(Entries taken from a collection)
———

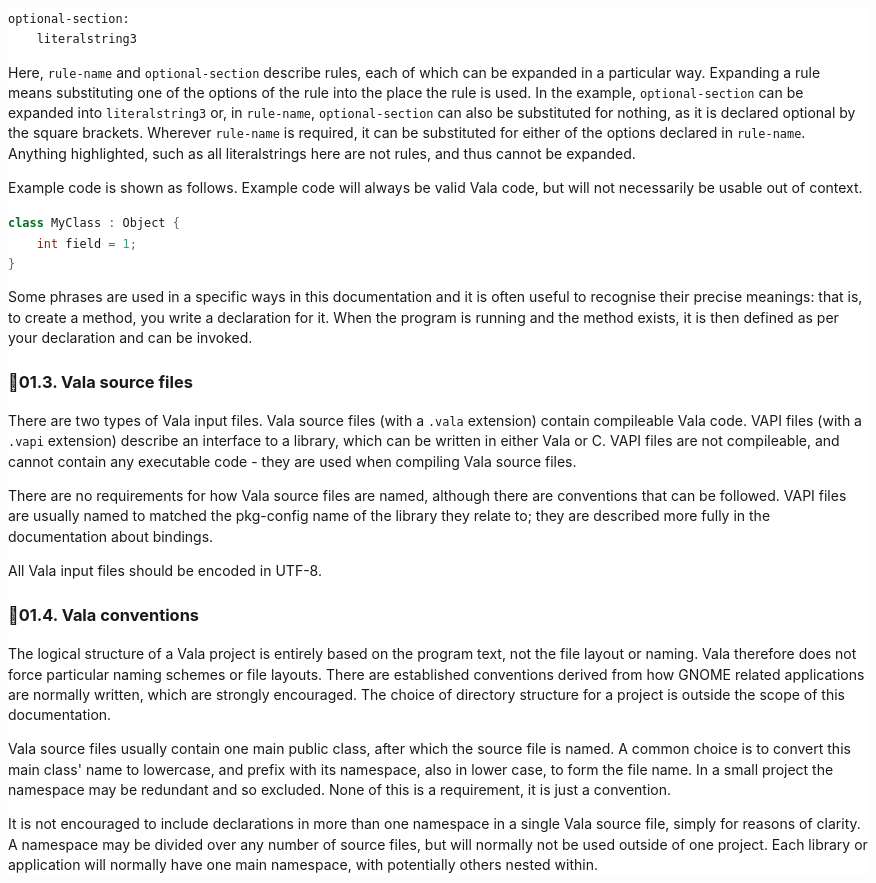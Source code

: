     optional-section:
        literalstring3
            

Here, `rule-name` and `optional-section` describe rules, each of which can be expanded in a particular way. Expanding a rule means substituting one of the options of the rule into the place the rule is used. In the example, `optional-section` can be expanded into `literalstring3` or, in `rule-name`, `optional-section` can also be substituted for nothing, as it is declared optional by the square brackets. Wherever `rule-name` is required, it can be substituted for either of the options declared in `rule-name`. Anything highlighted, such as all literalstrings here are not rules, and thus cannot be expanded. 

Example code is shown as follows. Example code will always be valid Vala code, but will not necessarily be usable out of context. 

```cs
class MyClass : Object {
    int field = 1;
}
```

Some phrases are used in a specific ways in this documentation and it is often useful to recognise their precise meanings: that is, to create a method, you write a declaration for it. When the program is running and the method exists, it is then defined as per your declaration and can be invoked. 

### 🐣01.3. Vala source files

There are two types of Vala input files. Vala source files (with a `.vala` extension) contain compileable Vala code. VAPI files (with a `.vapi` extension) describe an interface to a library, which can be written in either Vala or C. VAPI files are not compileable, and cannot contain any executable code - they are used when compiling Vala source files. 

There are no requirements for how Vala source files are named, although there are conventions that can be followed. VAPI files are usually named to matched the pkg-config name of the library they relate to; they are described more fully in the documentation about bindings. 

All Vala input files should be encoded in UTF-8. 

### 🐣01.4. Vala conventions

The logical structure of a Vala project is entirely based on the program text, not the file layout or naming. Vala therefore does not force particular naming schemes or file layouts. There are established conventions derived from how GNOME related applications are normally written, which are strongly encouraged. The choice of directory structure for a project is outside the scope of this documentation. 

Vala source files usually contain one main public class, after which the source file is named. A common choice is to convert this main class' name to lowercase, and prefix with its namespace, also in lower case, to form the file name. In a small project the namespace may be redundant and so excluded. None of this is a requirement, it is just a convention. 

It is not encouraged to include declarations in more than one namespace in a single Vala source file, simply for reasons of clarity. A namespace may be divided over any number of source files, but will normally not be used outside of one project. Each library or application will normally have one main namespace, with potentially others nested within. 
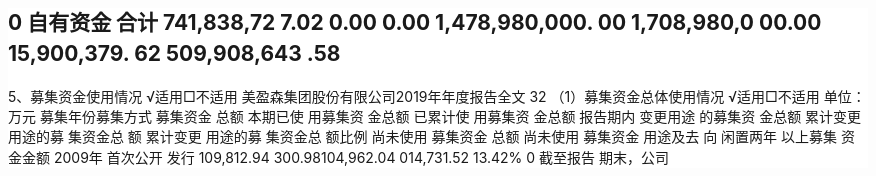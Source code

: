 0
自有资金
合计
741,838,72
7.02
0.00
0.00
1,478,980,000.
00
1,708,980,0
00.00
15,900,379.
62
509,908,643
.58
--
5、募集资金使用情况
√适用□不适用
美盈森集团股份有限公司2019年年度报告全文
32
（1）募集资金总体使用情况
√适用□不适用
单位：万元
募集年份募集方式
募集资金
总额
本期已使
用募集资
金总额
已累计使
用募集资
金总额
报告期内
变更用途
的募集资
金总额
累计变更
用途的募
集资金总
额
累计变更
用途的募
集资金总
额比例
尚未使用
募集资金
总额
尚未使用
募集资金
用途及去
向
闲置两年
以上募集
资金金额
2009年
首次公开
发行
109,812.94
300.98104,962.04
014,731.52
13.42%
0
截至报告
期末，公司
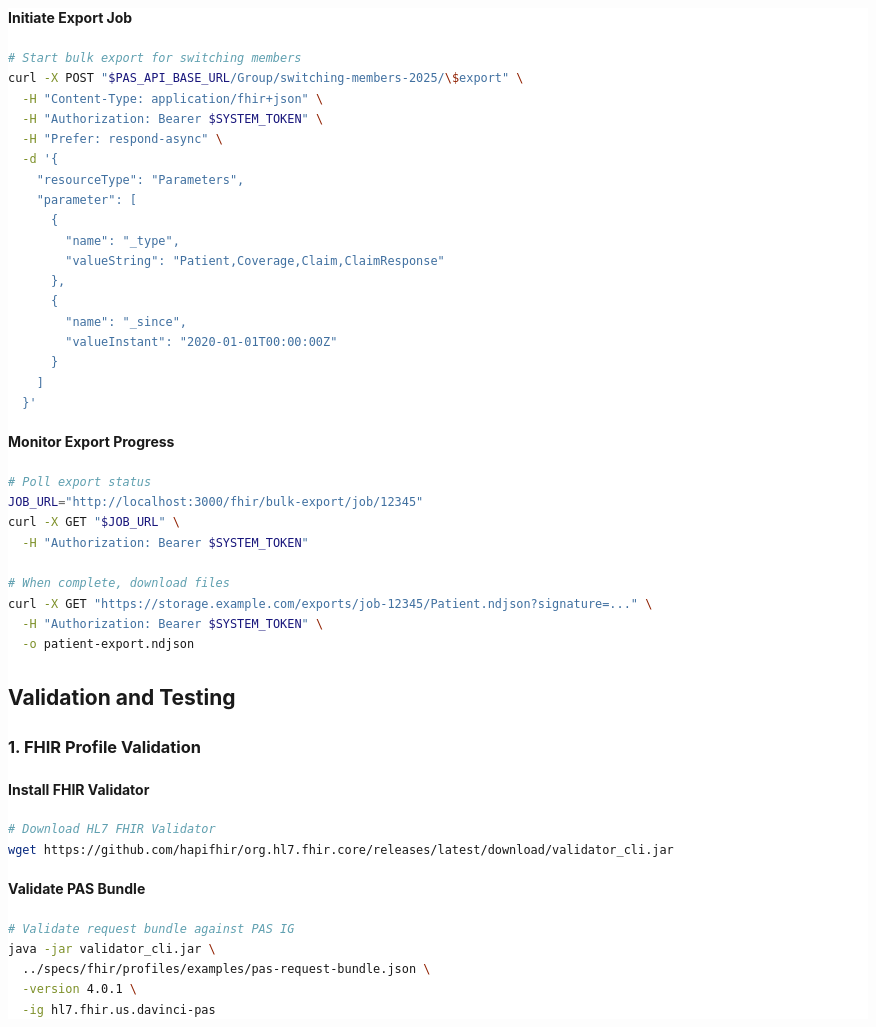 #### Initiate Export Job
```bash
# Start bulk export for switching members
curl -X POST "$PAS_API_BASE_URL/Group/switching-members-2025/\$export" \
  -H "Content-Type: application/fhir+json" \
  -H "Authorization: Bearer $SYSTEM_TOKEN" \
  -H "Prefer: respond-async" \
  -d '{
    "resourceType": "Parameters",
    "parameter": [
      {
        "name": "_type",
        "valueString": "Patient,Coverage,Claim,ClaimResponse"
      },
      {
        "name": "_since",
        "valueInstant": "2020-01-01T00:00:00Z"
      }
    ]
  }'
```

#### Monitor Export Progress
```bash
# Poll export status
JOB_URL="http://localhost:3000/fhir/bulk-export/job/12345"
curl -X GET "$JOB_URL" \
  -H "Authorization: Bearer $SYSTEM_TOKEN"

# When complete, download files
curl -X GET "https://storage.example.com/exports/job-12345/Patient.ndjson?signature=..." \
  -H "Authorization: Bearer $SYSTEM_TOKEN" \
  -o patient-export.ndjson
```

## Validation and Testing

### 1. FHIR Profile Validation

#### Install FHIR Validator
```bash
# Download HL7 FHIR Validator
wget https://github.com/hapifhir/org.hl7.fhir.core/releases/latest/download/validator_cli.jar
```

#### Validate PAS Bundle
```bash
# Validate request bundle against PAS IG
java -jar validator_cli.jar \
  ../specs/fhir/profiles/examples/pas-request-bundle.json \
  -version 4.0.1 \
  -ig hl7.fhir.us.davinci-pas
```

———

- [Exercise objective]:
Give back an exact repeat of the lines from the top of the data through the line that holds "### 🐣01.3. Vala source files", both included, and omit pictures.

- [Solved exercise]:
Source code

:     optional-section:
        literalstring3
            

Here, `rule-name` and `optional-section` describe rules, each of which can be expanded in a particular way. Expanding a rule means substituting one of the options of the rule into the place the rule is used. In the example, `optional-section` can be expanded into `literalstring3` or, in `rule-name`, `optional-section` can also be substituted for nothing, as it is declared optional by the square brackets. Wherever `rule-name` is required, it can be substituted for either of the options declared in `rule-name`. Anything highlighted, such as all literalstrings here are not rules, and thus cannot be expanded. 

Example code is shown as follows. Example code will always be valid Vala code, but will not necessarily be usable out of context. 

```cs
class MyClass : Object {
    int field = 1;
}
```

Some phrases are used in a specific ways in this documentation and it is often useful to recognise their precise meanings: that is, to create a method, you write a declaration for it. When the program is running and the method exists, it is then defined as per your declaration and can be invoked. 

### 🐣01.3. Vala source files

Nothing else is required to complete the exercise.